Ebeveynlerin çocuklarının arkadaşları konusunda takındıkları tavırları çoğunlukla anlayamıyorum. Kimisi çocuğunu arkadaşlarına emanet eder, hatta yanında arkadaşları varken güvende olduğunu düşünür (çocuğuna olan güven eksikliğinden mi acaba ?). Kimisi tam tersi, hiçbir durumda arkadaşlarına güvenmez, hatta her birine bir kulp takar, yerden yere vurur (çocuğunun seçimlerine güvenmediği için mi acaba ?). Bir diğer tür vardır, seçmece meyve sebze alır gibi, çocuğunun arkadaşlarından bazısını kendi doğurmuş gibi sever, bazısına da babasını öldürmüş gibi açık seçik bir kin güder (neye göre seçiyorlar anlamam doğrusu).

Benim ailem bir istisnadır bu konuda. Onlar yalnızca bana güvenirler, yanımda birinin olup olmaması, hatta olan kişinin kim olduğu onlar için önemli değildir. Yaptığım her şeyi tek başıma yapmışım gibi, gittiğim her yere yalnız gidiyormuşum gibi bir ruh hali içindedirler. Bu yüzden "aa baba bak Nephe de geliyor, hem yalnız da dönmicem eve, gidiyim mi noluuuuur" diye cıvımam hiç bir işe yaramaz, orda Nephe olsun olmasın değişen bir şey olmaz, yanında Berl veya Tumba, Def, Sam etc. hiç bir fark yaratmaz. Bu açıdan bakınca kötü bir durum tabi, kimseyi pis işlerin için kullanamıyorsun, ama işin bir de öbür yüzü var.

Onay almam - haber vermem gereken bir durum söz konusu olduğunda o onayı yalnızca bana güvendikleri için verdiklerini biliyorum. Toplanıp tatile gidilecek örneğin, ve benimkiler hiç bir sorun çıkarmadı. Biliyorum ki bu gittiğim gruptan kaynaklı değil, benim bu tatilin altından kalkabileceğime, başımın çaresine bakabileceğime inandıkları için. Bunu bilmek güzel, en azından ailemin bana ne konuda güvenip ne konuda güvenmediklerini bilebiliyorum bu şekilde. Sevgili konusunda bana güvenmezler mesela, aşık olduğumda aklımın bir karış havaya fırladığını, lodos yiyen yekenli gibi açık denize hızla sürüklendiğimi, sokağa çıkarken beynimi evde bıraktığımı, açıkça söylemek gerekirse tamamen dağıldığımı bilirler. Bu yüzden Dif'in bir sevgilisinin olması durumu onların lügatında yeni bir travma demektir.

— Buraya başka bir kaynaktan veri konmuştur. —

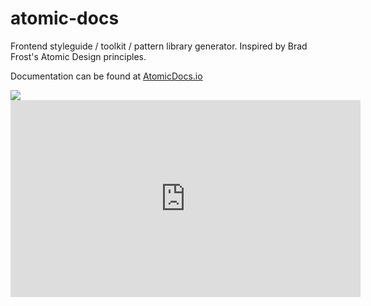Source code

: # atomic-docs
Frontend styleguide / toolkit / pattern library generator. Inspired by Brad Frost's Atomic Design principles.

Documentation can be found at <a href="http://atomicdocs.io/">AtomicDocs.io</a>

<img class="demoImg" src="http://atomicdocs.io/img/demo1.gif">


<iframe width="560" height="315" src="https://www.youtube.com/embed/e8LjP6ynryQ" frameborder="0" allowfullscreen></iframe>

Burdan nereye gelmeye çalışıyorum ? Bu sabah Babanne'yi Lodos'un Kenti'ne yolladım, önümüzdeki bir ay koca evde yapayalnızım. Buzdolabı bomboş, mutfak yüzyıllardır kullanılmamış gibi ve param pulum kalmamış vaziyette, aç yaşayacağım zannımca. Ama biliyorum ki ailem bana güveniyor, benim aç yaşayabileceğime inanıyorlar. Öyleyse önümüzdeki aya kadar hayatta kalmam lazım.

Anlamsız bir biçimde açlıkla terbiye ediliyorum.



Bu görsel Suzanne Woolcott'a aittir. Kişinin dA galerisinden tanıtım amaçlı alınmıştır.